Last night I got together with J. and N. L. We had a good time talking about lots of stuff. It’s neat what you are doing in their lives. I am glad that you are giving their ministry a chance to expand and grow. I hope that the poster that I’m doing for them will turn out as good as I hope.
They shared another snapshot of Nancy too.
When I first started at Pizza Hut I was the closing driver. One night, Nancy and S and B were all over at the L’s, and Nancy got this idea, “Let’s have Brian deliver a pizza here.” “Here” was way outside of our delivery area, but Nancy talked the assistant manager into it. I was irritated all the way over because I didn’t realize that this was the L’s address. Nancy was happy to see me when I got there and we laughed for a little while, and I told Nancy that it was past her bedtime.
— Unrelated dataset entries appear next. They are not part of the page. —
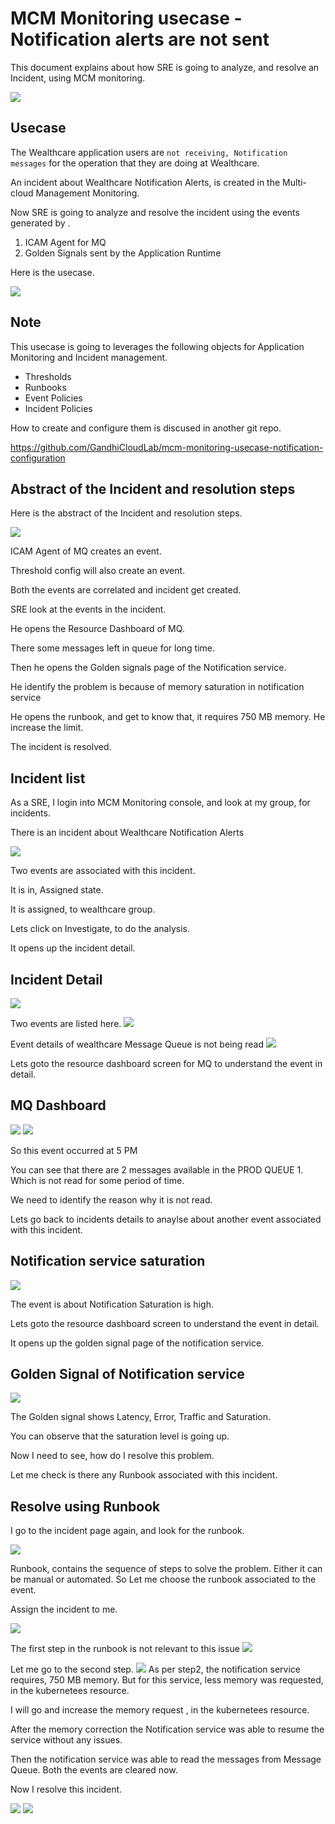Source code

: # MCM Monitoring usecase - Notification alerts are not sent

This document explains about how  SRE  is going to analyze, and resolve an Incident, using MCM monitoring. 

<img src="images/20-notification-1.png">


## Usecase

The Wealthcare application users are `not receiving, Notification messages` for the operation that they are doing at Wealthcare.

An incident about Wealthcare Notification Alerts, is created in the Multi-cloud Management Monitoring.

Now SRE is going to analyze and resolve the incident using the events generated by . 
1.	ICAM Agent for MQ
2.	Golden Signals sent by the Application Runtime


Here is the usecase.

<img src="images/20-notification-2.png">


## Note

This usecase is going to leverages the following objects for Application Monitoring and Incident management.
- Thresholds
- Runbooks
- Event Policies
- Incident Policies

How to create and configure them is discused in another git repo. 

https://github.com/GandhiCloudLab/mcm-monitoring-usecase-notification-configuration


## Abstract of the Incident and resolution steps

Here is the abstract of the Incident and resolution steps.

<img src="images/20-notification-3.png">


ICAM Agent of MQ creates an event.

Threshold config will also create an event.

Both the events are correlated and incident get created.

SRE look at the events in the incident.

He opens the Resource Dashboard of MQ.

There some messages left in queue for long time.

Then he opens the Golden signals page of the Notification service.

He identify the problem is because of memory saturation in notification service 

He opens the runbook, and get to know that, it requires 750 MB memory. He increase the limit.

The incident is resolved. 


## Incident list

As a SRE, I  login into MCM Monitoring console, and look at my group, for incidents. 

There is an incident about Wealthcare Notification Alerts

<img src="images/01-responsetime-1.png">

Two  events  are  associated with this incident.

It is in, Assigned state.

It is assigned, to wealthcare group.

Lets click on Investigate, to do the analysis.

It opens up the incident detail.

## Incident Detail

<img src="images/11-notification-2.png">

Two events are listed here.
<img src="images/11-notification-3.png">

Event details of wealthcare Message Queue is not being read
<img src="images/11-notification-4.png">

Lets goto the resource dashboard screen for MQ to understand the event in detail.

## MQ Dashboard

<img src="images/12-notification-1.png">
<img src="images/12-notification-2.png">

So this event occurred at 5 PM

You can see that there are 2 messages available in the PROD QUEUE 1. Which is not read for some period of time.

We need to identify the reason why it is not read. 

Lets go back to incidents details to anaylse about another event associated with this incident.

## Notification service saturation

<img src="images/01-responsetime-4.png">

The event is about Notification Saturation is high.

Lets goto the resource dashboard screen to understand the event in detail.

It opens up the golden signal page of the notification service.

## Golden Signal of Notification service

<img src="images/12-notification-3.png">

The Golden signal shows Latency, Error, Traffic and Saturation. 

You can observe that the saturation level is going up.  

Now I need to see, how do I resolve this problem. 

Let me check is there any Runbook associated with this incident. 

## Resolve using Runbook

I go to the incident page again, and look for the runbook.

<img src="images/13-notification-1.png">

Runbook, contains the sequence of steps to solve the problem. Either it can be manual or automated. So Let me choose the runbook associated to the event.

Assign the incident to me. 

<img src="images/13-notification-2.png">

The first step in the runbook is not relevant to this issue
<img src="images/04-responsetime-3.png">

Let me go to the second step.
<img src="images/04-responsetime-4.png">
As per step2, the notification service requires, 750 MB memory. 
But for this service, less memory was requested, in the kubernetees resource. 

I will go and increase the memory request , in the kubernetees resource.

After the memory correction the Notification service was able to resume the service without any issues. 

Then the notification service was able to read the messages from Message Queue. Both the events are cleared now.


Now I resolve this incident.

<img src="images/13-notification-5.png">

<img src="images/13-notification-6.png">
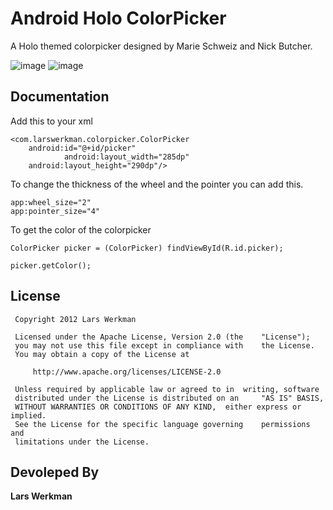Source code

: # Android Holo ColorPicker

A Holo themed colorpicker designed by Marie Schweiz and Nick Butcher.

![image](https://lh3.googleusercontent.com/-RzpEyLl-1xM/UOMyztql1gI/AAAAAAAAATs/UKBuqZZtaZw//HoloColorPickerFramed1.png) ![image](https://lh4.googleusercontent.com/-sXAPd8onJ_8/UOMyzjA6c4I/AAAAAAAAATo/DY4kIzo7TtU//HoloColorPickerFramed2.png)

## Documentation

Add this to your xml

    <com.larswerkman.colorpicker.ColorPicker
        android:id="@+id/picker"
                android:layout_width="285dp"
        android:layout_height="290dp"/>
    

To change the thickness of the wheel and the pointer you can add this.

    app:wheel_size="2"
    app:pointer_size="4"
    

To get the color of the colorpicker

    ColorPicker picker = (ColorPicker) findViewById(R.id.picker);
    
    picker.getColor();
    

## License

     Copyright 2012 Lars Werkman
    
     Licensed under the Apache License, Version 2.0 (the    "License");
     you may not use this file except in compliance with    the License.
     You may obtain a copy of the License at
    
         http://www.apache.org/licenses/LICENSE-2.0
    
     Unless required by applicable law or agreed to in  writing, software
     distributed under the License is distributed on an     "AS IS" BASIS,
     WITHOUT WARRANTIES OR CONDITIONS OF ANY KIND,  either express or implied.
     See the License for the specific language governing    permissions and
     limitations under the License.
    

## Devoleped By

**Lars Werkman**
Yesterday, I talked with T. G. for a while outside the Manna Shop. I shared some of what I have been thinking over the past couple of weeks with her and found out what she is doing after graduation. Why does that come so quickly–the desire? I suppose it never left. And now I have no one to attach that to.
Please help me to trust you and cling to you rather than to anyone with flesh and blood. Right now I just want to date because I miss Nancy–as if loneliness was ever not a major reason for dating. But I want to do things that are emotionally healthy.
If I were to take someone on a date, a lot of the conversation would be about Nancy, and I have no idea how that would affect someone…Probably not in a healthy way. I suppose I will know when the time is right–actually, I probably won’t. I will probably just decide that it’s been long enough. But I won’t completely trust my decision.
Shit. This really sucks. Why do I have to think about this at all?
Because I’m lonely and I don’t want to be.
God, please help me to accept the loneliness for now.